Chapitre 7 - Suivi des effets du salaire minimum

7.5 Effets sur l'emploi formel et informel

Une caractéristique fréquente des pays en développement est la coexistence de l’emploi formel et informel. Selon les définitions adoptées en 2013 par la 17e Conférence internationale des statisticiens du travail, l'emploi informel inclut les emplois dans les petites entreprises ou les sociétés non enregistrées, ainsi que les emplois non déclarés dans les entreprises enregistrées.

Sur la base de cette définition, la Figure 1 ci-dessous montre que la part des salariés dans l’emploi informel va d’environ 20 pour cent dans les zones urbaines de l'Uruguay à plus de 80 pour cent en Inde, où les estimations font état de quelque 135 millions de travailleurs occasionnels en 2009-10, soit beaucoup plus que les travailleurs salariés1.


Figure 1. Pourcentage d'employés dans l'emploi informel, dernière année disponible

Source: BIT, «Women and men in the Informal Economy: A Statistical Figure», Deuxième édition, Genève, 2013.

Dans la plupart des pays, la législation sur le salaire minimum s'applique en principe aux petites entreprises, aux entreprises non enregistrées ou aux emplois non déclarés (voir le Chapitre 4 sur le champ d’application de la loi). Toutefois, presque par définition, l'application des dispositions législatives ou réglementaires est beaucoup plus difficile lorsque l'emploi n’est pas déclaré, ou concerne une entreprise non enregistrée.

Prenant acte de cette réalité, les économistes ont longtemps considéré que, dans les pays en développement, les salaires minima trop élevés et effectivement appliqués ne provoquent pas une baisse de l’emploi, mais qu’ils peuvent entraîner un déplacement des travailleurs de l'économie formelle vers l’informalité, ce qui fait augmenter les taux de non-conformité et baisser les salaires dans l'économie informelle2.

Données empiriques

Si plusieurs études font état de baisses de l'emploi formel, l’analyse des effets du salaire minimum sur l'emploi en Amérique latine montre que la réalité est souvent plus complexe. Ainsi, une étude menée en Argentine conclut que les augmentations du salaire minimum n’ont eu que peu d'impact sur l’économie formelle, mais ont fait augmenter les salaires dans l'économie informelle3; cette étude souligne que le non-respect de la législation (p. ex. les obligations liées à l’enregistrement d’une entreprise ou aux cotisations de sécurité sociale) ne signifie pas nécessairement que le salaire minimum n’a aucun effet.

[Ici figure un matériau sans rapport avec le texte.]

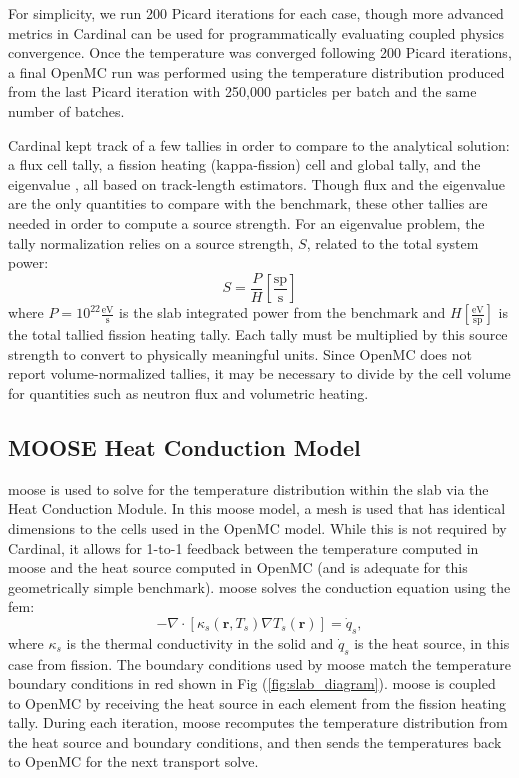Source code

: \documentclass[letterpaper]{mc2023}
\begin{document}
For simplicity, we run 200 Picard iterations for each case, though more advanced metrics in Cardinal can be used for programmatically
evaluating coupled physics convergence. Once the temperature was converged following 200 Picard iterations, a final OpenMC run was
performed using the temperature distribution produced from the last Picard iteration with 250,000 particles per batch and the same
number of batches.

Cardinal kept track of a few tallies in order to compare to the analytical solution: a flux cell tally, a fission heating (kappa-fission)
cell and global tally, and the eigenvalue \keff, all based on track-length estimators. Though flux and the eigenvalue are the only quantities
to compare with the benchmark, these other tallies are needed in order to compute a source strength. For an eigenvalue problem, the tally
normalization relies on a source strength, $S$, related to the total system power:
\begin{equation} \label{eq:source_strength}
   S = \frac{P}{H} \left[\frac{\textrm{sp}}{\textrm{s}} \right]
\end{equation}
where $P=10^{22} \frac{\textrm{eV}}{\textrm{s}}$ is the slab integrated power from the benchmark and $H \left[\frac{\textrm{eV}}{\textrm{sp}} \right]$
is the total tallied fission heating tally. Each tally must be multiplied by this source strength to convert to physically meaningful units.
Since OpenMC does not report volume-normalized tallies, it may be necessary to divide by the cell volume for quantities such as neutron flux and
volumetric heating.

\subsection{MOOSE Heat Conduction Model}
\gls{moose} is used to solve for the temperature distribution within the slab via the Heat Conduction Module. In this \gls{moose}
model, a mesh is used that has identical dimensions to the cells used in the OpenMC model. While this is not required by Cardinal,
it allows for 1-to-1 feedback between the temperature computed in \gls{moose} and the heat source computed in OpenMC (and is
adequate for this geometrically simple benchmark). \gls{moose} solves the conduction equation using the \gls{fem}:
\begin{equation}\label{eq:conduction}
    - \nabla \cdot [\kappa_{s}(\mathbf{r},T_{s}) \nabla T_{s}(\mathbf{r})] = \dot{q}_{s},
\end{equation}
where $\kappa_{s}$ is the thermal conductivity in the solid and $\dot{q}_{s}$ is the heat source, in this case from fission. The
boundary conditions used by \gls{moose} match the temperature boundary conditions in red shown in Fig (\ref{fig:slab_diagram}).
\gls{moose} is coupled to OpenMC by receiving the heat source in each element from the fission heating tally. During each iteration,
\gls{moose} recomputes the temperature distribution from the heat source and boundary conditions, and then sends the temperatures
back to OpenMC for the next transport solve.
\end{document}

Une explication à l’impact du salaire minimum sur les rémunérations dans l'économie informelle, où les inspections du travail sont rares, est l’effet «d’entraînement», qui constitue en quelque sorte une indication du niveau de salaire minimum socialement acceptable, à l’intention des travailleurs et employeurs de l’économie informelle4.

Il est nécessaire d’effectuer des recherches individualisées par pays pour identifier l’impact prédominant qui s’y fait sentir ‒ effet de «déplacement» ou «d’entraînement». Pour mieux comprendre l’impact global du salaire minimum sur l'économie informelle ou souterraine, les chercheurs devraient s’intéresser aux échelles salariales et à leurs effets sur l'emploi.

Le BIT poursuit actuellement ses travaux sur la transition de l’économie informelle à l'économie formelle.


1 Concernant l’Inde, voir U. Rani, P. Belser: «The effectiveness of minimum wages in developing countries: the case of India», 2012, International Journal of Labour Research, Vol. 4, n° 1.
2 S. Nataraj, F. Perez-Arce, S.V. Srinivasan, K. B. Kumar: «The impact of labor market regulation on employment in low-income countries: A meta- analysis», 2014, Journal of Economic Surveys 28(3), pp. 551-72.
3 M. Khamis: «Does the Minimum wage Have a Higher Impact on the Informal than on the Formal Labor Market? Evidence from Quasi-Experiments», 2008, Document de travail, IZA, n° 3911, Institute for the Study of Labor, Bonn, Allemagne.
4 Voir, par exemple: P. Souza, P. Baltar: «Salario minimo e taxa de salaries no Brasil», in Pesquisa e Planejamento Economico, 1979, 9, pp. 629-60; L. A. Bell: «The impact of minimum wages in Mexico and Colombia», 1997, Journal of Labor Economics 15 (3), pp. 103-35.